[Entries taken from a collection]
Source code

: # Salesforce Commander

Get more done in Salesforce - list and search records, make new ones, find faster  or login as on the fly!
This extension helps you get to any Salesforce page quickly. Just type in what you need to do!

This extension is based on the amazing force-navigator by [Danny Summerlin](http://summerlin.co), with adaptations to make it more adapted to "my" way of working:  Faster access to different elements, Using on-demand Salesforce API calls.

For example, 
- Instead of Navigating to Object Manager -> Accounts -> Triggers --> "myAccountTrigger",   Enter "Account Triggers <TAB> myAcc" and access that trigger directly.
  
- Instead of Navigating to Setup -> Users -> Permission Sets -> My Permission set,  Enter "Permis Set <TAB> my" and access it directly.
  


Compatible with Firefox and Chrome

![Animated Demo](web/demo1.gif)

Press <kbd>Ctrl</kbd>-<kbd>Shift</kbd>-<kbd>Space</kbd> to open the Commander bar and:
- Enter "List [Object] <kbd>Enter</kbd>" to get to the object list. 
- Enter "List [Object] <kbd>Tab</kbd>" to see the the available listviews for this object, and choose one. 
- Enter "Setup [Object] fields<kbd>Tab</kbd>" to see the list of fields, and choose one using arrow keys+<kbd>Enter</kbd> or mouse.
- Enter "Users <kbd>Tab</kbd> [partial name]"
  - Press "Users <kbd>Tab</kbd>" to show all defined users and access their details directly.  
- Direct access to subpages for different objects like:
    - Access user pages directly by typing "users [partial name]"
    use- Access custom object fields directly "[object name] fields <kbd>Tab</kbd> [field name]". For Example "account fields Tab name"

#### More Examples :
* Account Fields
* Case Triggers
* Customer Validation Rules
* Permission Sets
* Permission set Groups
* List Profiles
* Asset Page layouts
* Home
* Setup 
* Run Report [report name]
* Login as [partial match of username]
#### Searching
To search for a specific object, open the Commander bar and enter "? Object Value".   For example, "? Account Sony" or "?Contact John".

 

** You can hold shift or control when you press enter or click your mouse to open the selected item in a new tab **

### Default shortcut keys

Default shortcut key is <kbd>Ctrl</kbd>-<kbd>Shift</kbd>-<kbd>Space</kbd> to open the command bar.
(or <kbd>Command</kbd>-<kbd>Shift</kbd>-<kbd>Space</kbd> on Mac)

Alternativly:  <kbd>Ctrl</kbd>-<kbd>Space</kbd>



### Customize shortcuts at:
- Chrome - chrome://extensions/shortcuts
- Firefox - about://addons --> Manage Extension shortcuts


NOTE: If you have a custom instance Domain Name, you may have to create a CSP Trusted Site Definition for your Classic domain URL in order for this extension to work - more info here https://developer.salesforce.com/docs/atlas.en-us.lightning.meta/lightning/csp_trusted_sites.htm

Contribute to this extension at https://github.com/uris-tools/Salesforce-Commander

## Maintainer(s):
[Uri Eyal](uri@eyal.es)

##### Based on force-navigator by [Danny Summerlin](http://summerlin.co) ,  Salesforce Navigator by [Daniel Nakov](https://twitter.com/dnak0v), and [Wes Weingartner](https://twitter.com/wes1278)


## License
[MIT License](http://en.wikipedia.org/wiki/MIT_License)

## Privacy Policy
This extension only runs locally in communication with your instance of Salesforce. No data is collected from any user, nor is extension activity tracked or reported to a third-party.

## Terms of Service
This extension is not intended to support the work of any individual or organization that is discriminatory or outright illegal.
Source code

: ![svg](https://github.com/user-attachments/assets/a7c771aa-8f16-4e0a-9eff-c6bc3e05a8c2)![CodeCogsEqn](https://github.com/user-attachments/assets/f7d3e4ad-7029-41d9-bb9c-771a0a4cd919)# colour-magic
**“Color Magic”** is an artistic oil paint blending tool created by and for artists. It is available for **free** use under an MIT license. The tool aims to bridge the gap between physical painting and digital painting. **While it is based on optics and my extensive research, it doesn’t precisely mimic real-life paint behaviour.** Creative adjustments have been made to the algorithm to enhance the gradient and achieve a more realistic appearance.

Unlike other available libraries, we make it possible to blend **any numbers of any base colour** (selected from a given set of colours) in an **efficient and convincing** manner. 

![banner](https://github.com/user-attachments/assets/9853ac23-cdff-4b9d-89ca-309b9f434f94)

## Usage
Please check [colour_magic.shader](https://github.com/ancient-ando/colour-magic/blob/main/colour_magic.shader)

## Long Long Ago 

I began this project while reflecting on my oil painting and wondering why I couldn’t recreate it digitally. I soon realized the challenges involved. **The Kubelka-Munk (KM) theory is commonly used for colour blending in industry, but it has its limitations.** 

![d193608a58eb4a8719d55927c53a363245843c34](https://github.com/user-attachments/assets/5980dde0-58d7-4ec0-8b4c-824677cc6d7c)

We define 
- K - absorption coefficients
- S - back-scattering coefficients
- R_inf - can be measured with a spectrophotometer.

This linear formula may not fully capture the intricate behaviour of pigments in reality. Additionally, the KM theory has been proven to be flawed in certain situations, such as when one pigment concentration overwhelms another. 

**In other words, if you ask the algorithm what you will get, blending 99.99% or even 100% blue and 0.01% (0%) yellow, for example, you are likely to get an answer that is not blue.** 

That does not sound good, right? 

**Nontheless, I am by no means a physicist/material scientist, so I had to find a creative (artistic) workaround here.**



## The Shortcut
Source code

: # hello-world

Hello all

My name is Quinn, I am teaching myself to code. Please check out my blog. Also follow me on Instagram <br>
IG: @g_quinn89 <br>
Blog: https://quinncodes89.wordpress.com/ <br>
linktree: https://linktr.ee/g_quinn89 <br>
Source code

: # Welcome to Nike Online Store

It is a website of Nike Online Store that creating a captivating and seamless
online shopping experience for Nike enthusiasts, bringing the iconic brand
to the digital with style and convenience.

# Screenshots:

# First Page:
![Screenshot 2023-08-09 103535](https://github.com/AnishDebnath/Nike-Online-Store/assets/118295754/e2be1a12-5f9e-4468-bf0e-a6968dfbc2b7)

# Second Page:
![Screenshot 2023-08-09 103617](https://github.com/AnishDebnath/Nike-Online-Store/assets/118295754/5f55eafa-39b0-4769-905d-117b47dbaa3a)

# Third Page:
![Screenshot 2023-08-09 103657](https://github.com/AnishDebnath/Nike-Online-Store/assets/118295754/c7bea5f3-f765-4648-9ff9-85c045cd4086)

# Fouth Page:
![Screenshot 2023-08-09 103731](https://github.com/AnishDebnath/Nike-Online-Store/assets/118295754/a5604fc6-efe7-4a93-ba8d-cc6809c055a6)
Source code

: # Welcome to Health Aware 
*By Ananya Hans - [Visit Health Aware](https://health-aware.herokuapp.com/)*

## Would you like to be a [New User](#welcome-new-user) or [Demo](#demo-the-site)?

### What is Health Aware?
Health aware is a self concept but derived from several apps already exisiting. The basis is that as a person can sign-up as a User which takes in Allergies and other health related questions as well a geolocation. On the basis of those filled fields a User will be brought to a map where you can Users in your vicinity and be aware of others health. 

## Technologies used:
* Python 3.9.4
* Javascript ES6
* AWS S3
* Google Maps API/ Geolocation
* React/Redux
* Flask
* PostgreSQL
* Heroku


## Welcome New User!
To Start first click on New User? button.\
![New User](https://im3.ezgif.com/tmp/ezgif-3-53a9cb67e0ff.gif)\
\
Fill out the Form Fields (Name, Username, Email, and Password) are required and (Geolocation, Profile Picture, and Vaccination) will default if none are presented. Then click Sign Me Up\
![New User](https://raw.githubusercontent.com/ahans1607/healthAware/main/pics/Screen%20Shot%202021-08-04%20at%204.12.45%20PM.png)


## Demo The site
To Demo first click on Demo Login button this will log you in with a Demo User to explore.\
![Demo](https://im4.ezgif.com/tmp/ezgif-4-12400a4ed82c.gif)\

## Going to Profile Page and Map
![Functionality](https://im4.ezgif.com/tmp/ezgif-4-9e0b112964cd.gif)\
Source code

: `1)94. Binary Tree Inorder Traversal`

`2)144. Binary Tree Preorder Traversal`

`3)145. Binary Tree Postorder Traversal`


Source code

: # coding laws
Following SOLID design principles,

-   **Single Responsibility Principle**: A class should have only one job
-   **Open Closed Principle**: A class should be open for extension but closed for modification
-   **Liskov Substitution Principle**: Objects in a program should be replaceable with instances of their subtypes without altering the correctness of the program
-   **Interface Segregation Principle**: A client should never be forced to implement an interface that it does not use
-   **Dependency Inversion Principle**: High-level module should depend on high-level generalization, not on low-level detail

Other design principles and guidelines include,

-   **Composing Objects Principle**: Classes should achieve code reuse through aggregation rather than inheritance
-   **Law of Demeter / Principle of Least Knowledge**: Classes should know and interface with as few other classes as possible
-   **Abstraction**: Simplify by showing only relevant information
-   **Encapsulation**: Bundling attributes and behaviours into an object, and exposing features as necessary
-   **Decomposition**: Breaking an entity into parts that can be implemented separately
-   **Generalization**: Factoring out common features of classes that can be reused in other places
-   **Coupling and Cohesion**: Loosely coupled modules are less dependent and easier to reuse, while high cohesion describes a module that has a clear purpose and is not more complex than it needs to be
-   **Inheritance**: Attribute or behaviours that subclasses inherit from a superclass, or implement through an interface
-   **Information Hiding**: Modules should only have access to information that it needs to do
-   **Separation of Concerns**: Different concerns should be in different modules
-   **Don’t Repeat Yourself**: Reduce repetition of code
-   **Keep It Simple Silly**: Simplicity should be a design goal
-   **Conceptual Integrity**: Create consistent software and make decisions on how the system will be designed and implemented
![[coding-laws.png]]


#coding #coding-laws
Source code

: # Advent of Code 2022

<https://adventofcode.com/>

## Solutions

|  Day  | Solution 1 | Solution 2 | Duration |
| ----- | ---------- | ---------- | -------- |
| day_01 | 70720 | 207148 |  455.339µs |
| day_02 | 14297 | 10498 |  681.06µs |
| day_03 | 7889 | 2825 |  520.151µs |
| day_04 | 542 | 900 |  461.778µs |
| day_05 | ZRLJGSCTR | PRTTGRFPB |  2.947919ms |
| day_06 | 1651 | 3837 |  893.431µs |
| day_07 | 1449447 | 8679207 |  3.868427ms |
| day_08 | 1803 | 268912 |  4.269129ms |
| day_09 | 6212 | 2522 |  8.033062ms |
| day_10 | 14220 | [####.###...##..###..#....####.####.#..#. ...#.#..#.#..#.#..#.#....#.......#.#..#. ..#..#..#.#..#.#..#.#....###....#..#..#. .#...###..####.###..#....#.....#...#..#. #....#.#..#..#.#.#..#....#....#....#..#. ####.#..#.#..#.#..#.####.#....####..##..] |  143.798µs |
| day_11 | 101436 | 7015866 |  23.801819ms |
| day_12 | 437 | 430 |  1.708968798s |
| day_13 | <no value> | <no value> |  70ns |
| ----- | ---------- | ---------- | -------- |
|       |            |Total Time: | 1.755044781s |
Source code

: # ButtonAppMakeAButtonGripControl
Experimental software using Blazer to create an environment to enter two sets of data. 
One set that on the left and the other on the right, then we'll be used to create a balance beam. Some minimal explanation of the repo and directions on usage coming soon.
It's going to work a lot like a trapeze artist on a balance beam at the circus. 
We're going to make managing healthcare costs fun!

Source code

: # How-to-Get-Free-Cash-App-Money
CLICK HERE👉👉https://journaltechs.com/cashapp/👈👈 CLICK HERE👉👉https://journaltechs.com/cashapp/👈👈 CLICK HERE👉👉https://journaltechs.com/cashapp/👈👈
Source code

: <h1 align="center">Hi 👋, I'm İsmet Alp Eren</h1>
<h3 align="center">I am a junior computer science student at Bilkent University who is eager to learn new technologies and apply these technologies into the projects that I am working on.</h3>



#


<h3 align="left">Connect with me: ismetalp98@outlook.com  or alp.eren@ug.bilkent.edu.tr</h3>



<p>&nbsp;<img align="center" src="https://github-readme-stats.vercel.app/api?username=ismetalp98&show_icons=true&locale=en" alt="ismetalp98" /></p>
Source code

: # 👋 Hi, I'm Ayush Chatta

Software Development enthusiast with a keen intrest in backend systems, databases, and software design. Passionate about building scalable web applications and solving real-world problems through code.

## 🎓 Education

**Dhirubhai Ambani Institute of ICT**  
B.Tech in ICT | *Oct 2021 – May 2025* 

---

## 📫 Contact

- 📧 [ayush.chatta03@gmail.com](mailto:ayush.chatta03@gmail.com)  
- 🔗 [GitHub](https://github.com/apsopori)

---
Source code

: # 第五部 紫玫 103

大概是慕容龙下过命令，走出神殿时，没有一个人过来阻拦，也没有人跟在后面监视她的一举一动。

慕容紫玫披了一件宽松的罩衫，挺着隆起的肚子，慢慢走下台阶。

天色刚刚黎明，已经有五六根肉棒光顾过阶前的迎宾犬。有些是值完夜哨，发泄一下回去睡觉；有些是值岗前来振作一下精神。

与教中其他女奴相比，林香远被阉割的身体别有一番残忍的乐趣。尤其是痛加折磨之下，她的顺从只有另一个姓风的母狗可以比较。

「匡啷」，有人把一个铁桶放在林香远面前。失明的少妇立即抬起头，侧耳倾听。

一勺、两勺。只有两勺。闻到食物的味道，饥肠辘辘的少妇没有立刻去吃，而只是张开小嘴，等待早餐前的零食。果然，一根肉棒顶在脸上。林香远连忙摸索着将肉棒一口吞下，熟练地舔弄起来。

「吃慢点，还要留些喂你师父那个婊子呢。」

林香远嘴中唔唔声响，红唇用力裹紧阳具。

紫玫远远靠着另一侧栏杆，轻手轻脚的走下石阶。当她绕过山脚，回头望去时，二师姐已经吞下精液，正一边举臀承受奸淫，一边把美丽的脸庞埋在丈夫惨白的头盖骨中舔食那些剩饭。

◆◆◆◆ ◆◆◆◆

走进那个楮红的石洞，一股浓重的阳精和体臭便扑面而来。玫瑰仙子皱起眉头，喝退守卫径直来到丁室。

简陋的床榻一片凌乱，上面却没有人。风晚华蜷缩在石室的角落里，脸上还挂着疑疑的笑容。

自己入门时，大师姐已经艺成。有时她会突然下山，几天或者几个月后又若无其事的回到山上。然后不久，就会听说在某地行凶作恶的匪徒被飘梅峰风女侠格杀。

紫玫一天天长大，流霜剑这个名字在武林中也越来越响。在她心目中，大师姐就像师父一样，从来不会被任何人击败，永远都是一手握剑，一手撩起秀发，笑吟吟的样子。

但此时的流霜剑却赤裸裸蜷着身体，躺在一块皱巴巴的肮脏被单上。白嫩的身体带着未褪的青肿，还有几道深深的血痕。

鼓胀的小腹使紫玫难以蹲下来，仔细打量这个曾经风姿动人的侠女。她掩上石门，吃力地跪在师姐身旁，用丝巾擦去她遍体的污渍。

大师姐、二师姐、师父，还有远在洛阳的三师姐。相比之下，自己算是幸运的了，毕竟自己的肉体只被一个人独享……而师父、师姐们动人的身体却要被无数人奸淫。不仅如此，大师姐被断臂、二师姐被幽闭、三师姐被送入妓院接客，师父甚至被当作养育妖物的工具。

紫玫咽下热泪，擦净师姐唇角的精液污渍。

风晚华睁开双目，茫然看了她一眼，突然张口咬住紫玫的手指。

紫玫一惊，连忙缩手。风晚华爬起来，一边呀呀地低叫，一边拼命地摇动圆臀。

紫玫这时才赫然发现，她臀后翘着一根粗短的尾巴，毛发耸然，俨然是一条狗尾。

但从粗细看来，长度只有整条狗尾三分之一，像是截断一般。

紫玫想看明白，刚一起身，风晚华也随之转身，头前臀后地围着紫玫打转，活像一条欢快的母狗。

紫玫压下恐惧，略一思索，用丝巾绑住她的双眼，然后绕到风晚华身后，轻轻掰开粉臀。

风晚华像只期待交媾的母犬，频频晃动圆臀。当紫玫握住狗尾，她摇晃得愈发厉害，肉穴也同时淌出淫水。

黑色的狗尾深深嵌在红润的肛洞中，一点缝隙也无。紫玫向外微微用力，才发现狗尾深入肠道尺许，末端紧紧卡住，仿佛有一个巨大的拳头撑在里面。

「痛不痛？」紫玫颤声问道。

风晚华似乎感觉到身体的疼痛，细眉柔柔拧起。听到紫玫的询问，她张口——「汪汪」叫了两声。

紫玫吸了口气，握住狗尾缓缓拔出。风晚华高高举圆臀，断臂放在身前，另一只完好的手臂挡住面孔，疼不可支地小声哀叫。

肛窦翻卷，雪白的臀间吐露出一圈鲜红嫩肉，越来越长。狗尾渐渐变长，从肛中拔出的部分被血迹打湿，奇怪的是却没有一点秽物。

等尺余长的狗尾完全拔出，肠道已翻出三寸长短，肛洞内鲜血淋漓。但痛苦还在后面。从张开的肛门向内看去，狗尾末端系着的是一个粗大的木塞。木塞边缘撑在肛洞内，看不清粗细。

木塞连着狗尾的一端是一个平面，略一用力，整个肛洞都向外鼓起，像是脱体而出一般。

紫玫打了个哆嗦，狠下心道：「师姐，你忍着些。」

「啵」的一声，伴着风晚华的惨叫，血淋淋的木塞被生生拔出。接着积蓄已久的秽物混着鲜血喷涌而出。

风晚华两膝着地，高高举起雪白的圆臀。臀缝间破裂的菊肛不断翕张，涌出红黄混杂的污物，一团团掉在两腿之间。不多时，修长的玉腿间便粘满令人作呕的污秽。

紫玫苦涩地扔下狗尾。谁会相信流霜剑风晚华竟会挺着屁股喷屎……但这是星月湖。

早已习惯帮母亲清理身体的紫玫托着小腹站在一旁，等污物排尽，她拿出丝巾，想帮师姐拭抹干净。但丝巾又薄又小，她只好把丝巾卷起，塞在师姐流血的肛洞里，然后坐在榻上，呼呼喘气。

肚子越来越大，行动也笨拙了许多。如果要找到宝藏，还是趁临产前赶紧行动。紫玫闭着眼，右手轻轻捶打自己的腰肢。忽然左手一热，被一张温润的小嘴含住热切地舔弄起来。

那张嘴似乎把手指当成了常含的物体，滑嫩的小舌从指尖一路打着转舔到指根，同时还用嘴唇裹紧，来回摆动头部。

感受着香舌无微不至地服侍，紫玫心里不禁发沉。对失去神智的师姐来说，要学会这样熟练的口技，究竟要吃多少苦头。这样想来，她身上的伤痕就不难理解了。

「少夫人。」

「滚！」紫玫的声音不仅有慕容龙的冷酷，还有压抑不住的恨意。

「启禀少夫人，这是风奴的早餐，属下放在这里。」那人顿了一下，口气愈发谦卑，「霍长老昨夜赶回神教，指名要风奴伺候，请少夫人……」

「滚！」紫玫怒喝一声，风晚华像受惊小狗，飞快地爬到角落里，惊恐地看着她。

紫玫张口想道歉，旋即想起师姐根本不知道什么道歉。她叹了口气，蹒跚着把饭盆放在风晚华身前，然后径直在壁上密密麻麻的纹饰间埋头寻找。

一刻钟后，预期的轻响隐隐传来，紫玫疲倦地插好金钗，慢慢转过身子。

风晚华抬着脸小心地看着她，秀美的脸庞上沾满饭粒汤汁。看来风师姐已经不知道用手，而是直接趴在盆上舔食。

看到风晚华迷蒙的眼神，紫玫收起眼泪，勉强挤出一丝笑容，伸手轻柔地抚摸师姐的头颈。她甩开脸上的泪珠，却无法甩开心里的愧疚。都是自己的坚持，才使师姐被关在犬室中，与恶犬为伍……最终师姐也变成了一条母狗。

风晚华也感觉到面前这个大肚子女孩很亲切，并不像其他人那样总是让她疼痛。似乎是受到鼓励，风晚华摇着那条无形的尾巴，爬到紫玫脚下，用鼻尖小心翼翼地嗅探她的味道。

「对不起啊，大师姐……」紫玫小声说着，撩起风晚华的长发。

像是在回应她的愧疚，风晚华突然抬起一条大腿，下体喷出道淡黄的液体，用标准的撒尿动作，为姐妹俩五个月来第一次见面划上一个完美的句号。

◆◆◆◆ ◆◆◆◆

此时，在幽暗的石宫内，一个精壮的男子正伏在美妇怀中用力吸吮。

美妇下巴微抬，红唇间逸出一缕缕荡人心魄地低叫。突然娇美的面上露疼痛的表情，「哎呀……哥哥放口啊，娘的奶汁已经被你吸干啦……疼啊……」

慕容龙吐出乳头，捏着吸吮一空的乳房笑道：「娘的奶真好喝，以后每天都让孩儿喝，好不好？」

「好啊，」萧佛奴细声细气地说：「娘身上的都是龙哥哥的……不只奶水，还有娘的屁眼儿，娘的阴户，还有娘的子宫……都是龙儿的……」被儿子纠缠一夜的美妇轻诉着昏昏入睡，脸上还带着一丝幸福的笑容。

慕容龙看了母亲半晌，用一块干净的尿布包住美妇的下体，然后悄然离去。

| Exercise goal |
Would you please copy exactly the part of the entries above that begins at the line containing "To Start first click on New User? button.\" and ends at the line containing "Fill out the", both lines included?

| Finished exercise |
To Start first click on New User? button.\
![New User](https://im3.ezgif.com/tmp/ezgif-3-53a9cb67e0ff.gif)\
\
Fill out the Form Fields (Name, Username, Email, and Password) are required and (Geolocation, Profile Picture, and Vaccination) will default if none are presented. Then click Sign Me Up\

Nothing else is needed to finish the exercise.